Covert action has been a favoured means of waging war since at least the start of the first Cold War, with such covert action often part of what has been variously termed vicarious or proxy warfare. It has been used by Empires for a long time, employing the resources of their conquests, such as the British with Hindu Sepoys, Nepalese Gurkhas and the French with Algerian Berber Zouaves. In the middle of the 19th century Britain ruled India with almost 278,000 troops of which only around 45,000 were European
From the Truman administration onwards the typical US intervention into other countries has also involved economic and financial sanctions, with the proxy element involving the demand that third countries implement these measures as well. These are usually followed by clandestine or ‘special’ operations and then conventional war; the preferred agency of the CIA thus became involved in over 900 major covert actions between 1951 and 1975.
The supposed advantage of this approach is that it is less expensive in terms of money, troops and political capital. The proxy war being waged by US imperialism today shows all these features except on a much larger scale. Almost an entire, and relatively large, country is being employed as a proxy – unless one believes that the US is really concerned with the independence of the Ukrainian state and not the significant degrading of Russia. The US has demanded that every other country impose its economic and financial sanctions even to the point of incurring massive damage to their own economies.

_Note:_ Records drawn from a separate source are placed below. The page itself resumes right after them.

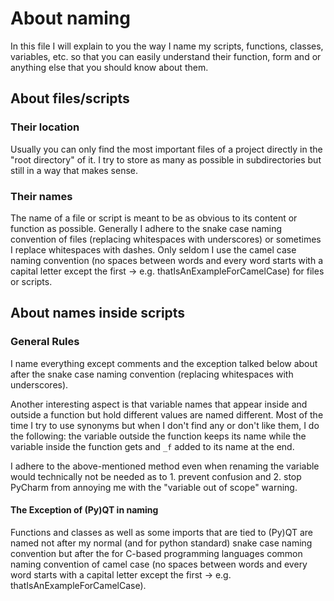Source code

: # About naming

In this file I will explain to you the way I name my scripts, functions, classes, variables, etc. so that you can
easily understand their function, form and or anything else that you should know about them.

## About files/scripts

### Their location

Usually you can only find the most important files of a project directly in the "root directory" of it. I try to store
as many as possible in subdirectories but still in a way that makes sense.

### Their names

The name of a file or script is meant to be as obvious to its content or function as possible. Generally I adhere to
the snake case naming convention of files (replacing whitespaces with underscores) or sometimes I replace whitespaces
with dashes. Only seldom I use the camel case naming convention (no spaces between words and every word starts with a
capital letter except the first -> e.g. thatIsAnExampleForCamelCase) for files or scripts.

## About names inside scripts

### General Rules

I name everything except comments and the exception talked below about after the snake case naming convention
(replacing whitespaces with underscores).

Another interesting aspect is that variable names that appear inside and outside a function but hold different values
are named different. Most of the time I try to use synonyms but when I don't find any or don't like them, I do the
following: the variable outside the function keeps its name while the variable inside the function gets and `_f` added
to its name at the end.

I adhere to the above-mentioned method even when renaming the variable would technically not be needed as to 1. prevent
confusion and 2. stop PyCharm from annoying me with the "variable out of scope" warning.

#### The Exception of (Py)QT in naming

Functions and classes as well as some imports that are tied to (Py)QT are named not after my normal (and for python
standard) snake case naming convention but after the for C-based programming languages common naming convention of 
camel case (no spaces between words and every word starts with a capital letter except the first -> e.g. 
thatIsAnExampleForCamelCase).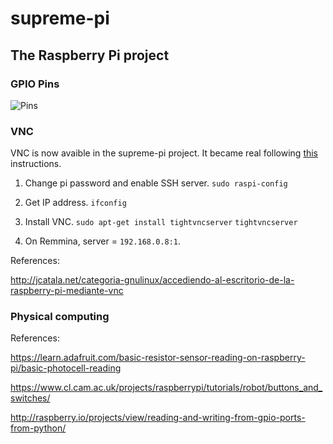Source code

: # supreme-pi
## The Raspberry Pi project

### GPIO Pins

![Pins](http://i.stack.imgur.com/Ct2JG.png)

### VNC

VNC is now avaible in the supreme-pi project. It became real following [this](http://computers.tutsplus.com/tutorials/take-control-of-your-raspberry-pi-using-your-mac-pc-ipad-or-phone--mac-54603) instructions.

1. Change pi password and enable SSH server.
``sudo raspi-config``

2. Get IP address.
``ifconfig``

3. Install VNC.
``sudo apt-get install tightvncserver``
``tightvncserver``

4. On Remmina, server = ``192.168.0.8:1``.

References:

http://jcatala.net/categoria-gnulinux/accediendo-al-escritorio-de-la-raspberry-pi-mediante-vnc

### Physical computing

References:

https://learn.adafruit.com/basic-resistor-sensor-reading-on-raspberry-pi/basic-photocell-reading

https://www.cl.cam.ac.uk/projects/raspberrypi/tutorials/robot/buttons_and_switches/

http://raspberry.io/projects/view/reading-and-writing-from-gpio-ports-from-python/
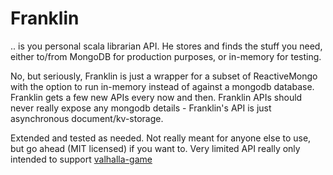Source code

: # Franklin

.. is you personal scala librarian API. He stores and finds the stuff you need, either to/from MongoDB for production purposes, or in-memory for testing.

No, but seriously, Franklin is just a wrapper for a subset of ReactiveMongo with the option to run in-memory instead of against a mongodb database. Franklin gets a few new APIs every now and then. Franklin APIs should never really expose any mongodb details - Franklin's API is just asynchronous document/kv-storage.

Extended and tested as needed. Not really meant for anyone else to use, but go ahead (MIT licensed) if you want to.
Very limited API really only intended to support [valhalla-game](https://github.com/saiaku-gaming/valhalla-server)
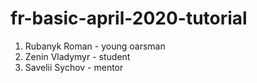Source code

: # fr-basic-april-2020-tutorial


1. Rubanyk Roman - young oarsman
2. Zenin Vladymyr - student
3. Savelii Sychov - mentor
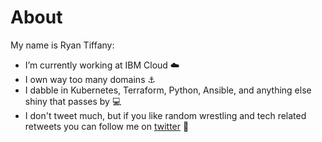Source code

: # About

My name is Ryan Tiffany:

- I’m currently working at IBM Cloud :cloud:
- I own way too many domains :anchor:
- I dabble in Kubernetes, Terraform, Python, Ansible, and anything else shiny that passes by :computer:
- I don't tweet much, but if you like random wrestling and tech related retweets you can follow me on [twitter](https://twitter.com/ryantiffany) :speech_balloon:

While proxy wars are supposed to be less expensive the sheer scale of this one involves massive cost, which however is incurred unequally. The arms and energy industries, especially in the US are doing just fine. Massive political propaganda has improved the political position of US imperialism, at least in the West, including the subordination of much of what passes for the Left in these countries, so that in this respect as well the proxy war has fulfilled its function. Whether this continues to hold good is another matter.
The first Cold War appeared to make direct war between the US and Russia unthinkable because of the risk of nuclear escalation, but the US has sought counterforce and nuclear primacy strategies that would supposedly make a nuclear war winnable in some meaningful sense. The potential escalation involved in this proxy war is therefore greater than previous conflicts.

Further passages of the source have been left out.